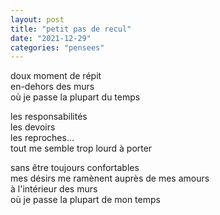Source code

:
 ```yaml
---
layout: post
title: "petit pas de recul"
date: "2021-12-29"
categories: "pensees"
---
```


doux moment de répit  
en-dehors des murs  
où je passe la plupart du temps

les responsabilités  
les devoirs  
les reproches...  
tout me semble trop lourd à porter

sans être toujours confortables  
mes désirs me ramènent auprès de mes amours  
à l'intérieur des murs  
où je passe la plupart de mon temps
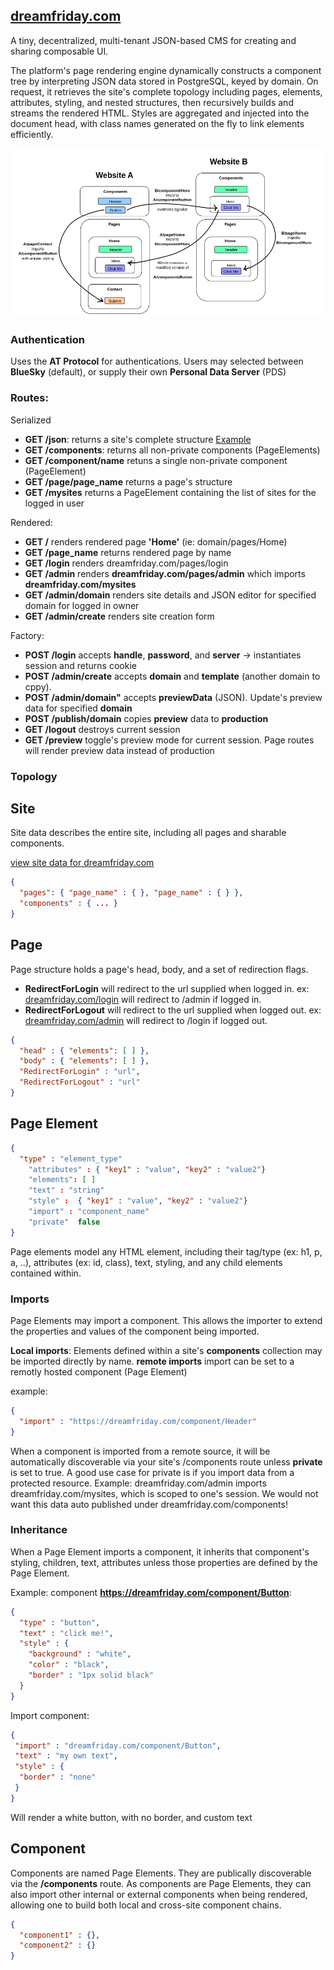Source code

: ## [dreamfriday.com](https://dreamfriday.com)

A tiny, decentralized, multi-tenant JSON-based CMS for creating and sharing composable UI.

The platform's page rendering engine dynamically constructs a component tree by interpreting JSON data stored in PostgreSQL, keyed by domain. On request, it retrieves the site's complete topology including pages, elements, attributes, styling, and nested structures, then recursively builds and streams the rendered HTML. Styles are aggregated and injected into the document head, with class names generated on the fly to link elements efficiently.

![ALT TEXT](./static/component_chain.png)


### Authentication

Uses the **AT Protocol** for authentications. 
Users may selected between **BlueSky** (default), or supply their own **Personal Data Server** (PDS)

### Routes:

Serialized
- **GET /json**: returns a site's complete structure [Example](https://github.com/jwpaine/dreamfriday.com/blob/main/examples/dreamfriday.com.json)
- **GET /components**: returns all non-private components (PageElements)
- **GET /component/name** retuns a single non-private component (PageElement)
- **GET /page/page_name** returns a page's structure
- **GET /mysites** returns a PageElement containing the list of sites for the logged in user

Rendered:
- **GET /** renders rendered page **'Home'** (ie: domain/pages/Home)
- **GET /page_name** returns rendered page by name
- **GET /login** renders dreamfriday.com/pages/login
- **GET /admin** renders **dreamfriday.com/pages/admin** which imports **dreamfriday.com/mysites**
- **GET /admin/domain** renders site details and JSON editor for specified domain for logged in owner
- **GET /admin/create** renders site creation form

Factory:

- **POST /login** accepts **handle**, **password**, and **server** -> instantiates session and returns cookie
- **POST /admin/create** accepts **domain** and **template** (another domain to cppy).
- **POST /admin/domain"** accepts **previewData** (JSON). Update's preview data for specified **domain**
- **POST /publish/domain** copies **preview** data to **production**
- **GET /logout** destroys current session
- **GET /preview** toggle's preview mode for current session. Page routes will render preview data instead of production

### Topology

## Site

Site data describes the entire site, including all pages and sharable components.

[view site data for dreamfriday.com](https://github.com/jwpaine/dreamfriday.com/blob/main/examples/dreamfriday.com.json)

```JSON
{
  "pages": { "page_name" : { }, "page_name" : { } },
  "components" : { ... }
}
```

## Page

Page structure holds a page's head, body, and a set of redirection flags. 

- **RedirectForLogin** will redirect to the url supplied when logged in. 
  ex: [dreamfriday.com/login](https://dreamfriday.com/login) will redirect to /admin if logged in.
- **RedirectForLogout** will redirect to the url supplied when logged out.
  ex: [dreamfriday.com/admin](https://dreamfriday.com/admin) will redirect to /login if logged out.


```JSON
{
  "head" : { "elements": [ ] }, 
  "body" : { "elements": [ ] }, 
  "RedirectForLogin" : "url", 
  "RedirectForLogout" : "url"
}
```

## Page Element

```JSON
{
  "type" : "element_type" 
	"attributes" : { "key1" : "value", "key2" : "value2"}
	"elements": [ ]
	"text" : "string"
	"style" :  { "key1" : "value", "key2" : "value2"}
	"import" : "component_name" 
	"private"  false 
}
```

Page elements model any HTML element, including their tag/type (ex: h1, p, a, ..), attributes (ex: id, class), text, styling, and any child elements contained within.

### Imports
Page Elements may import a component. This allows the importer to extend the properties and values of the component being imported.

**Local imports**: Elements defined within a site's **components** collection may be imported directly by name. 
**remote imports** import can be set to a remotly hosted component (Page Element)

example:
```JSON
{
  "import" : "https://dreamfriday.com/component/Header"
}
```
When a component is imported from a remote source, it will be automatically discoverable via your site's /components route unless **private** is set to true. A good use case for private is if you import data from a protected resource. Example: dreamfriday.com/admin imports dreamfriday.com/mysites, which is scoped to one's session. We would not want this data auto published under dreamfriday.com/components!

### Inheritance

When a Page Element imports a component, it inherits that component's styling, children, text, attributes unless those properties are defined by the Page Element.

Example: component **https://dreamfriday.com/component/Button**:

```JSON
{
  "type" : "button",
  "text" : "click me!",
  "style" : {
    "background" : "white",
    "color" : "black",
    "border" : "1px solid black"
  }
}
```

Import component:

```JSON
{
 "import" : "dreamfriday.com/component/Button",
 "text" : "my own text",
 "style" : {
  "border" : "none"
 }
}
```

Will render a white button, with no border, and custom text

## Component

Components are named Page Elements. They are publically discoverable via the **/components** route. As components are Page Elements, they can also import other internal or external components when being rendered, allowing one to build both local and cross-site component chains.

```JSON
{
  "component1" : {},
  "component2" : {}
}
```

- EXERCISE -
Report all lines of the data above that include the string "body".

- OUTPUT -
Page structure holds a page's head, body, and a set of redirection flags. 
  "body" : { "elements": [ ] }, 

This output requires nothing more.